• _ACTION ITEM_
Only the lines from the start of the data below through the line that contains "神经网络的训练过程就是确定神" are to be copied, exactly and without pictures.

Collection entries:
┄┄┄┄┄┄┄┄┄┄┄┄┄┄┄┄┄┄┄┄

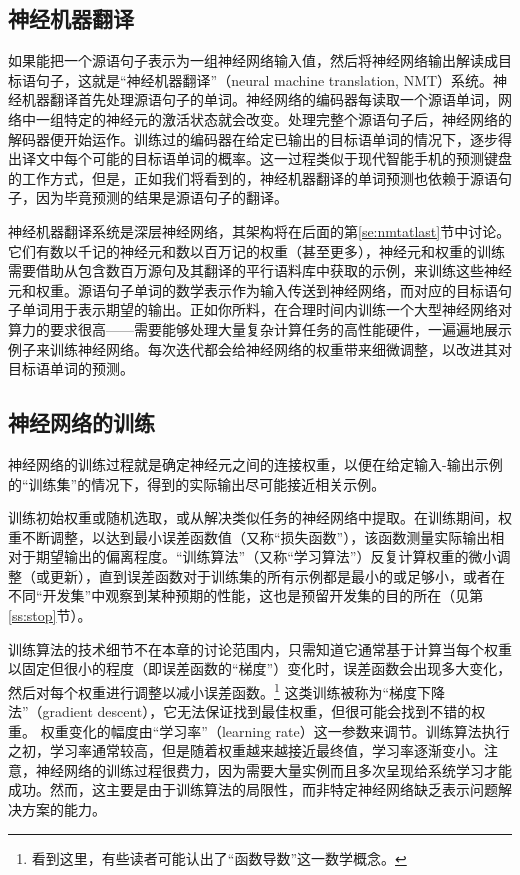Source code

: \documentclass[output=paper,colorlinks,citecolor=brown]{langscibook}
\begin{document}
\subsection{神经机器翻译}
\label{ss:nmt}
如果能把一个源语句子表示为一组神经网络输入值，然后将神经网络输出解读成目标语句子，这就是“神经机器翻译”（neural machine translation, NMT）系统。神经机器翻译首先处理源语句子的单词。神经网络的编码器每读取一个源语单词，网络中一组特定的神经元的激活状态就会改变。处理完整个源语句子后，神经网络的解码器便开始运作。训练过的编码器在给定已输出的目标语单词的情况下，逐步得出译文中每个可能的目标语单词的概率。这一过程类似于现代智能手机的预测键盘的工作方式，但是，正如我们将看到的，神经机器翻译的单词预测也依赖于源语句子，因为毕竟预测的结果是源语句子的翻译。

神经机器翻译系统是深层神经网络，其架构将在后面的第\ref{se:nmtatlast}节中讨论。它们有数以千记的神经元和数以百万记的权重（甚至更多），神经元和权重的训练需要借助从包含数百万源句及其翻译的平行语料库中获取的示例，来训练这些神经元和权重。源语句子单词的数学表示作为输入传送到神经网络，而对应的目标语句子单词用于表示期望的输出。正如你所料，在合理时间内训练一个大型神经网络对算力的要求很高——需要能够处理大量复杂计算任务的高性能硬件，一遍遍地展示例子来训练神经网络。每次迭代都会给神经网络的权重带来细微调整，以改进其对目标语单词的预测。


\subsection{神经网络的训练}\label{sec:perez:3.5}
\label{ss:trainnn}

神经网络的训练过程就是确定神经元之间的连接权重，以便在给定输入-输出示例的“训练集”的情况下，得到的实际输出尽可能接近相关示例。

训练初始权重或随机选取，或从解决类似任务的神经网络中提取。在训练期间，权重不断调整，以达到最小误差函数值（又称“损失函数”），该函数测量实际输出相对于期望输出的偏离程度。“训练算法”（又称“学习算法”）反复计算权重的微小调整（或更新），直到误差函数对于训练集的所有示例都是最小的或足够小，或者在不同“开发集”中观察到某种预期的性能，这也是预留开发集的目的所在（见第\ref{ss:stop}节）。

训练算法的技术细节不在本章的讨论范围内，只需知道它通常基于计算当每个权重以固定但很小的程度（即误差函数的“梯度”）变化时，误差函数会出现多大变化，然后对每个权重进行调整以减小误差函数。\footnote{看到这里，有些读者可能认出了“函数导数”这一数学概念。} 
这类训练被称为“梯度下降法”（gradient descent），它无法保证找到最佳权重，但很可能会找到不错的权重。
权重变化的幅度由“学习率”（learning rate）这一参数来调节。训练算法执行之初，学习率通常较高，但是随着权重越来越接近最终值，学习率逐渐变小。注意，神经网络的训练过程很费力，因为需要大量实例而且多次呈现给系统学习才能成功。然而，这主要是由于训练算法的局限性，而非特定神经网络缺乏表示问题解决方案的能力。
\end{document}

┄┄┄┄┄┄┄┄┄┄┄┄┄┄┄┄┄┄┄┄

• _TASK ANSWER_
Source code

: \documentclass[output=paper,colorlinks,citecolor=brown]{langscibook}
\begin{document}
\subsection{神经机器翻译}
\label{ss:nmt}
如果能把一个源语句子表示为一组神经网络输入值，然后将神经网络输出解读成目标语句子，这就是“神经机器翻译”（neural machine translation, NMT）系统。神经机器翻译首先处理源语句子的单词。神经网络的编码器每读取一个源语单词，网络中一组特定的神经元的激活状态就会改变。处理完整个源语句子后，神经网络的解码器便开始运作。训练过的编码器在给定已输出的目标语单词的情况下，逐步得出译文中每个可能的目标语单词的概率。这一过程类似于现代智能手机的预测键盘的工作方式，但是，正如我们将看到的，神经机器翻译的单词预测也依赖于源语句子，因为毕竟预测的结果是源语句子的翻译。

神经机器翻译系统是深层神经网络，其架构将在后面的第\ref{se:nmtatlast}节中讨论。它们有数以千记的神经元和数以百万记的权重（甚至更多），神经元和权重的训练需要借助从包含数百万源句及其翻译的平行语料库中获取的示例，来训练这些神经元和权重。源语句子单词的数学表示作为输入传送到神经网络，而对应的目标语句子单词用于表示期望的输出。正如你所料，在合理时间内训练一个大型神经网络对算力的要求很高——需要能够处理大量复杂计算任务的高性能硬件，一遍遍地展示例子来训练神经网络。每次迭代都会给神经网络的权重带来细微调整，以改进其对目标语单词的预测。


\subsection{神经网络的训练}\label{sec:perez:3.5}
\label{ss:trainnn}

神经网络的训练过程就是确定神经元之间的连接权重，以便在给定输入-输出示例的“训练集”的情况下，得到的实际输出尽可能接近相关示例。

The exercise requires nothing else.